Fabulous job on that one


----------



## al3d (Oct 3, 2007)

Jimmy_D said:


> Very nice, is the back of the neck also blue?


Yes...full body paint Jimmy..and it's not blue..it's surf green..


----------



## Fiveway (Mar 21, 2010)

Love it! Great build and some great choices.


----------



## Intrepid (Oct 9, 2008)

That's just plain sick! A wonderful job Alain with my all time favourite colour. Surf Green is da bomb.


----------



## al3d (Oct 3, 2007)

i'm actually trying to find a beater explorer for the same style of transformation...


----------



## Guest (Jul 21, 2013)

That turned out fantastic. Nice job!


----------



## Ti-Ron (Mar 21, 2007)

Yep, I'm with everyone here, this is some serious work!
I'm not a Vee fan, but surf green add a special touch, I like that!


----------



## cheezyridr (Jun 8, 2009)

nice! 67890


----------



## Budda (May 29, 2007)

al3d said:


> i'm actually trying to find a beater explorer for the same style of transformation...


Where do I sign?


----------



## Milkman (Feb 2, 2006)

Very nice work Alain.

Those EMGs seem to have exposed adjustment screws. Are they active?


----------



## al3d (Oct 3, 2007)

Milkman said:


> Very nice work Alain.
> 
> Those EMGs seem to have exposed adjustment screws. Are they active?


Yep they are..Hetfield did'nt want the old pastic covers..wanted more of a traditional look to them.


----------



## KHaigB (Oct 31, 2020)

WOAH


----------



## Alistair6 (Jul 9, 2007)

Sweet. I recently got my hands on an 85 v that needs sone wood work (plugging a kahler route) and then I think I’m going to finish in a sparkle colour.

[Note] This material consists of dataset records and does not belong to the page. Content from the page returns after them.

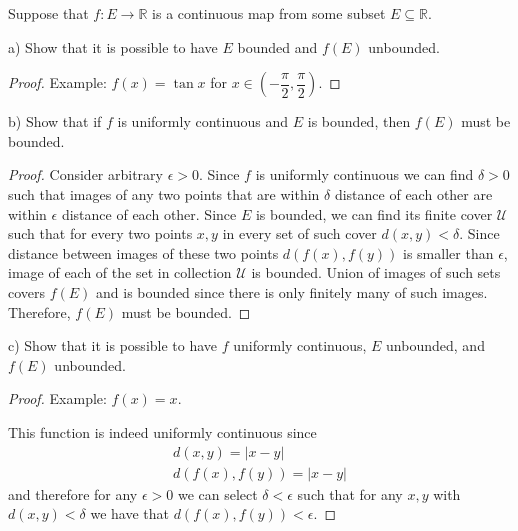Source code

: \documentclass{article}
\newcommand{\R}{\mathbb{R}}
\begin{document}
\begin{tcolorbox}
Suppose that $f : E \to \R$ is a continuous map from some subset $E \subseteq \R$.

a) Show that it is possible to have $E$ bounded and $f(E)$ unbounded.
\end{tcolorbox}

\begin{proof}

Example: $f(x) = \tan x$ for $x \in \left( -\dfrac{\pi}{2}, \dfrac{\pi}{2} \right)$.

\end{proof}

\begin{tcolorbox}
b) Show that if $f$ is uniformly continuous and $E$ is bounded, then $f(E)$ must be bounded.
\end{tcolorbox}

\begin{proof}

Consider arbitrary $\epsilon>0$.
Since $f$ is uniformly continuous we can find $\delta>0$ such that images of any two points that are within $\delta$ distance of each other are within $\epsilon$ distance of each other.
Since $E$ is bounded, we can find its finite cover $\mathcal{U}$ such that for every two points $x,y$ in every set of such cover $d(x,y) < \delta$.
Since distance between images of these two points $d(f(x), f(y))$ is smaller than $\epsilon$, image of each of the set in collection $\mathcal{U}$ is bounded.
Union of images of such sets covers $f(E)$ and is bounded since there is only finitely many of such images.
Therefore, $f(E)$ must be bounded.

\end{proof}

\begin{tcolorbox}
c) Show that it is possible to have $f$ uniformly continuous, $E$ unbounded, and $f(E)$ unbounded.
\end{tcolorbox}

\begin{proof}

Example: $f(x) = x$.

This function is indeed uniformly continuous since
\begin{gather*}
    d(x,y) = |x-y| \\
    d(f(x),f(y)) = |x-y|    
\end{gather*}
and therefore for any $\epsilon > 0$ we can select $\delta < \epsilon$ such that for any $x, y$ with $d(x,y)<\delta$ we have that $d(f(x),f(y)) < \epsilon$.

\end{proof}
\end{document}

Haven’t decided on pickups yet but the emgs might be an option. Great build


----------



## greco (Jul 15, 2007)

KHaigB said:


> WOAH





Alistair6 said:


> Sweet. I recently got my hands on an 85 v that needs sone wood work (plugging a kahler route) and then I think I’m going to finish in a sparkle colour. Haven’t decided on pickups yet but the emgs might be an option. Great build


Not sure how to break this to you gently...but Alain won't be responding.


----------



## DrumBob (Aug 17, 2014)

Very nice in that color.


----------



## Tigger25 (Jun 10, 2021)

Man that is nice!


----------



## Mr Boggie (Dec 4, 2012)

Love it - keep up the good work


Sent from my iPhone using Tapatalk


----------



## gtone (Nov 1, 2009)

Holy necro-thread action Batman!!


----------



## ping-ping (Jul 30, 2021)

al3d said:


> OK.well,I had a thread in the build section..but been it's finished..i've decided on a NGD kinda thread.. Final Product is finished in a nice surf green nitro finish, Black knobs instead of the vintage style ones..AND...to make it pure 80's Rock N Roll...new set of EMG James Hetfield Active pups..and got to say i'm quite impress with the tone..


Ha-Cha! great job. I never , but your right the color does work wonderfully.


----------



## sulphur (Jun 2, 2011)

This guitar is for sale right now in the emporium here.


----------